- [Problem description] For each record that follows, restate the text exactly and drop the pictures.

[Start of section]

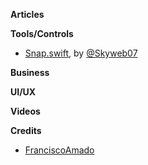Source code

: **Articles**



**Tools/Controls**

* [Snap.swift](https://github.com/skyweb07/Snap.swift), by [@Skyweb07](https://twitter.com/Skyweb07)

**Business**



**UI/UX**



**Videos**



**Credits**

* [FranciscoAmado](https://github.com/FranciscoAmado)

[End of section]

- [Result of this task]
Source code

: **Articles**



**Tools/Controls**

* [Snap.swift](https://github.com/skyweb07/Snap.swift), by [@Skyweb07](https://twitter.com/Skyweb07)

**Business**



**UI/UX**



**Videos**



**Credits**

* [FranciscoAmado](https://github.com/FranciscoAmado)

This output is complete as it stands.